#### WHAT YOU NEED TO DO
Please restate, word for word, the lines below that begin at the one with "オープンを待ってチェックイン．" and end at the one with "かじりついて，景色を眺めてます". Leave out all other lines.

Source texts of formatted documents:
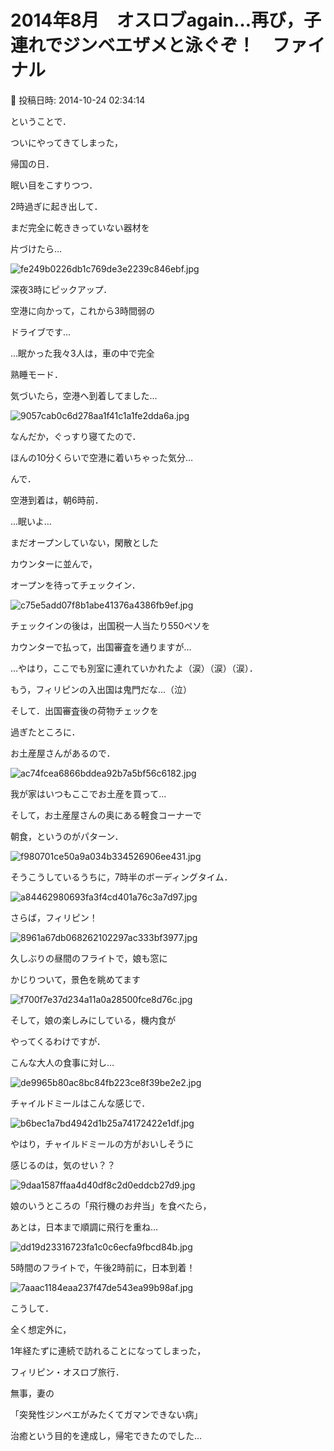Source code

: # 2014年8月　オスロブagain…再び，子連れでジンベエザメと泳ぐぞ！　ファイナル

📅 投稿日時: 2014-10-24 02:34:14

ということで．


ついにやってきてしまった，


帰国の日．





眠い目をこすりつつ．


2時過ぎに起き出して．


まだ完全に乾ききっていない器材を


片づけたら…




![fe249b0226db1c769de3e2239c846ebf.jpg](images/fe249b0226db1c769de3e2239c846ebf.jpg)




深夜3時にピックアップ．


空港に向かって，これから3時間弱の


ドライブです…





…眠かった我々3人は，車の中で完全


熟睡モード．


気づいたら，空港へ到着してました…




![9057cab0c6d278aa1f41c1a1fe2dda6a.jpg](images/9057cab0c6d278aa1f41c1a1fe2dda6a.jpg)




なんだか，ぐっすり寝てたので．


ほんの10分くらいで空港に着いちゃった気分…





んで．


空港到着は，朝6時前．


…眠いよ…





まだオープンしていない，閑散とした


カウンターに並んで，


オープンを待ってチェックイン．




![c75e5add07f8b1abe41376a4386fb9ef.jpg](images/c75e5add07f8b1abe41376a4386fb9ef.jpg)




チェックインの後は，出国税一人当たり550ペソを


カウンターで払って，出国審査を通りますが…


…やはり，ここでも別室に連れていかれたよ（涙）（涙）（涙）．


もう，フィリピンの入出国は鬼門だな…（泣）





そして．出国審査後の荷物チェックを


過ぎたところに．


お土産屋さんがあるので．




![ac74fcea6866bddea92b7a5bf56c6182.jpg](images/ac74fcea6866bddea92b7a5bf56c6182.jpg)




我が家はいつもここでお土産を買って…


そして，お土産屋さんの奥にある軽食コーナーで


朝食，というのがパターン．




![f980701ce50a9a034b334526906ee431.jpg](images/f980701ce50a9a034b334526906ee431.jpg)







そうこうしているうちに，7時半のボーディングタイム．




![a84462980693fa3f4cd401a76c3a7d97.jpg](images/a84462980693fa3f4cd401a76c3a7d97.jpg)




さらば，フィリピン！




![8961a67db068262102297ac333bf3977.jpg](images/8961a67db068262102297ac333bf3977.jpg)




久しぶりの昼間のフライトで，娘も窓に


かじりついて，景色を眺めてます




![f700f7e37d234a11a0a28500fce8d76c.jpg](images/f700f7e37d234a11a0a28500fce8d76c.jpg)




そして，娘の楽しみにしている，機内食が


やってくるわけですが．


こんな大人の食事に対し…




![de9965b80ac8bc84fb223ce8f39be2e2.jpg](images/de9965b80ac8bc84fb223ce8f39be2e2.jpg)




チャイルドミールはこんな感じで．




![b6bec1a7bd4942d1b25a74172422e1df.jpg](images/b6bec1a7bd4942d1b25a74172422e1df.jpg)




やはり，チャイルドミールの方がおいしそうに


感じるのは，気のせい？？




![9daa1587ffaa4d40df8c2d0eddcb27d9.jpg](images/9daa1587ffaa4d40df8c2d0eddcb27d9.jpg)




娘のいうところの「飛行機のお弁当」を食べたら，


あとは，日本まで順調に飛行を重ね…




![dd19d23316723fa1c0c6ecfa9fbcd84b.jpg](images/dd19d23316723fa1c0c6ecfa9fbcd84b.jpg)




5時間のフライトで，午後2時前に，日本到着！




![7aaac1184eaa237f47de543ea99b98af.jpg](images/7aaac1184eaa237f47de543ea99b98af.jpg)







こうして．


全く想定外に，


1年経たずに連続で訪れることになってしまった，


フィリピン・オスロブ旅行．


無事，妻の


「突発性ジンベエがみたくてガマンできない病」


治癒という目的を達成し，帰宅できたのでした…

#### EXERCISE OUTPUT
オープンを待ってチェックイン．




![c75e5add07f8b1abe41376a4386fb9ef.jpg](images/c75e5add07f8b1abe41376a4386fb9ef.jpg)




チェックインの後は，出国税一人当たり550ペソを


カウンターで払って，出国審査を通りますが…


…やはり，ここでも別室に連れていかれたよ（涙）（涙）（涙）．


もう，フィリピンの入出国は鬼門だな…（泣）





そして．出国審査後の荷物チェックを


過ぎたところに．


お土産屋さんがあるので．




![ac74fcea6866bddea92b7a5bf56c6182.jpg](images/ac74fcea6866bddea92b7a5bf56c6182.jpg)




我が家はいつもここでお土産を買って…


そして，お土産屋さんの奥にある軽食コーナーで


朝食，というのがパターン．




![f980701ce50a9a034b334526906ee431.jpg](images/f980701ce50a9a034b334526906ee431.jpg)







そうこうしているうちに，7時半のボーディングタイム．




![a84462980693fa3f4cd401a76c3a7d97.jpg](images/a84462980693fa3f4cd401a76c3a7d97.jpg)




さらば，フィリピン！




![8961a67db068262102297ac333bf3977.jpg](images/8961a67db068262102297ac333bf3977.jpg)




久しぶりの昼間のフライトで，娘も窓に


かじりついて，景色を眺めてます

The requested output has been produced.